The “diary” surfaced in 1992 and has been subjected to multiple tests to determine whether the ink could have been used in 1888. The book itself is less controversial, since the binding and the pages are apparently of the correct vintage, but someone could have found the book and then written the story themselves much later. Some of the details “the Ripper” provides about the murders are inaccurate, but align with oft-repeated parts of the story that someone who was not the Ripper might have heard in the decades since. In fact, the owner of the diary made a statement in 1995 that his wife actually wrote the diary while he dictated. (His solicitor submitted a repudiation of this affidavit, and then he withdrew the repudiation. Just to make things even more confusing.)
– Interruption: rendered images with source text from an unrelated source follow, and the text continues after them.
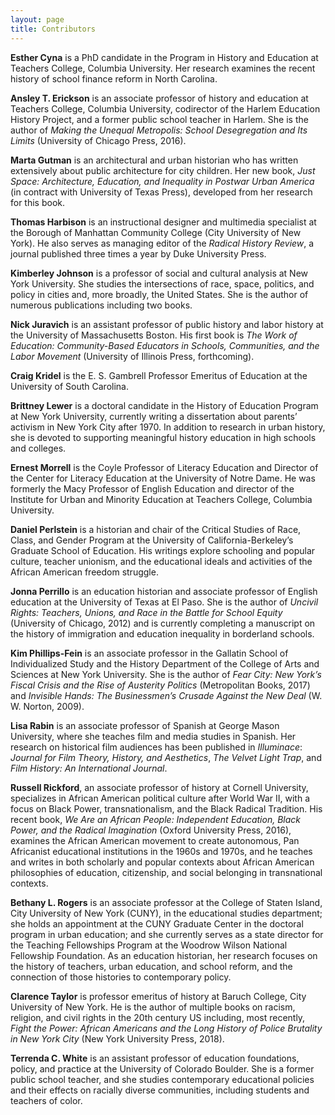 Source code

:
 ```yaml
---
layout: page
title: Contributors
---
```


**Esther Cyna** is a PhD candidate in the Program in History and Education at Teachers College, Columbia University. Her research examines the recent history of school finance reform in North Carolina.

**Ansley T. Erickson** is an associate professor of history and education at Teachers College, Columbia University, codirector of the Harlem Education History Project, and a former public school teacher in Harlem. She is the author of *Making the Unequal Metropolis: School Desegregation and Its Limits* (University of Chicago Press, 2016).

**Marta Gutman** is an architectural and urban historian who has written extensively about public architecture for city children. Her new book, *Just Space: Architecture, Education, and Inequality in Postwar Urban America* (in contract with University of Texas Press), developed from her research for this book.

**Thomas Harbison** is an instructional designer and multimedia specialist at the Borough of Manhattan Community College (City University of New York). He also serves as managing editor of the *Radical History Review*, a journal published three times a year by Duke University Press.

**Kimberley Johnson** is a professor of social and cultural analysis at New York University. She studies the intersections of race, space, politics, and policy in cities and, more broadly, the United States. She is the author of numerous publications including two books.

**Nick Juravich** is an assistant professor of public history and labor history at the University of Massachusetts Boston. His first book is *The Work of Education: Community-Based Educators in Schools, Communities, and the Labor Movement*  (University of Illinois Press, forthcoming).

**Craig Kridel** is the E. S. Gambrell Professor Emeritus of Education at the University of South Carolina.

**Brittney Lewer** is a doctoral candidate in the History of Education Program at New York University, currently writing a dissertation about parents’ activism in New York City after 1970. In addition to research in urban history, she is devoted to supporting meaningful history education in high schools and colleges.

**Ernest Morrell** is the Coyle Professor of Literacy Education and Director of the Center for Literacy Education at the University of Notre Dame. He was formerly the Macy Professor of English Education and director of the Institute for Urban and Minority Education at Teachers College, Columbia University.

**Daniel Perlstein** is a historian and chair of the Critical Studies of Race, Class, and Gender Program at the University of California-Berkeley’s Graduate School of Education. His writings explore schooling and popular culture, teacher unionism, and the educational ideals and activities of the African American freedom struggle.

**Jonna Perrillo** is an education historian and associate professor of English education at the University of Texas at El Paso. She is the author of *Uncivil Rights: Teachers, Unions, and Race in the Battle for School Equity* (University of Chicago, 2012) and is currently completing a manuscript on the history of immigration and education inequality in borderland schools.

**Kim Phillips-Fein** is an associate professor in the Gallatin School of Individualized Study and the History Department of the College of Arts and Sciences at New York University. She is the author of *Fear City: New York’s Fiscal Crisis and the Rise of Austerity Politics* (Metropolitan Books, 2017) and *Invisible Hands: The Businessmen’s Crusade Against the New Deal* (W. W. Norton, 2009).

**Lisa Rabin** is an associate professor of Spanish at George Mason University, where she teaches film and media studies in Spanish. Her research on historical film audiences has been published in *Illuminace*: *Journal for Film Theory, History, and Aesthetics*, *The Velvet Light Trap*, and *Film History: An International Journal*.

**Russell Rickford**, an associate professor of history at Cornell University, specializes in African American political culture after World War II, with a focus on Black Power, transnationalism, and the Black Radical Tradition. His recent book, *We Are an African People: Independent Education, Black Power, and the Radical Imagination* (Oxford University Press, 2016), examines the African American movement to create autonomous, Pan Africanist educational institutions in the 1960s and 1970s, and he teaches and writes in both scholarly and popular contexts about African American philosophies of education, citizenship, and social belonging in transnational contexts.

**Bethany L. Rogers** is an associate professor at the College of Staten Island, City University of New York (CUNY), in the educational studies department; she holds an appointment at the CUNY Graduate Center in the doctoral program in urban education; and she currently serves as a state director for the Teaching Fellowships Program at the Woodrow Wilson National Fellowship Foundation. As an education historian, her research focuses on the history of teachers, urban education, and school reform, and the connection of those histories to contemporary policy.

**Clarence Taylor** is professor emeritus of history at Baruch College, City University of New York. He is the author of multiple books on racism, religion, and civil rights in the 20th century US including, most recently, *Fight the Power: African Americans and the Long History of Police Brutality in New York City* (New York University Press, 2018).

**Terrenda C. White** is an assistant professor of education foundations, policy, and practice at the University of Colorado Boulder. She is a former public school teacher, and she studies contemporary educational policies and their effects on racially diverse communities, including students and teachers of color.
The idea seems to be that James Maybrick embarked on the murders as a reaction to his wife’s infidelities, even though it seems that she only began her affair after he had continually cheated on her with multiple women. I suppose we can counter these double standards by arguing that she murdered him when she found out he was murdering other people, even though a twenty-first inquiry into the case revealed that Maybrick was taking multiple medications at the time of his death, most of which were poisonous. It’s highly unlikely Florence Maybrick killed her husband, and it’s also highly unlikely that James Maybrick was Jack the Ripper.

But the diary isn’t the only piece of evidence that surfaced naming the previously unsuspected Maybrick. In 1993, a year after the diary was presented to the world, a man named Albert Johnson bought an antique pocket watch with a strange etching inside. Someone had scratched in the initials of the Canonical Five women (not including the two unidentified women from the diary), James Maybrick’s signature, and the words “I am Jack.” Separate examinations determined that the scratches were not recent – say, if someone had come across the diary story in 1992 and decided to fake them on an true antique watch – but the timing is still puzzling. If Maybrick was a Ripper “nobody” until the diary surfaced in 1992 because it reached the hands of a new owner, how coincidental is it that the pocket watch also changed hands and came to light a year later?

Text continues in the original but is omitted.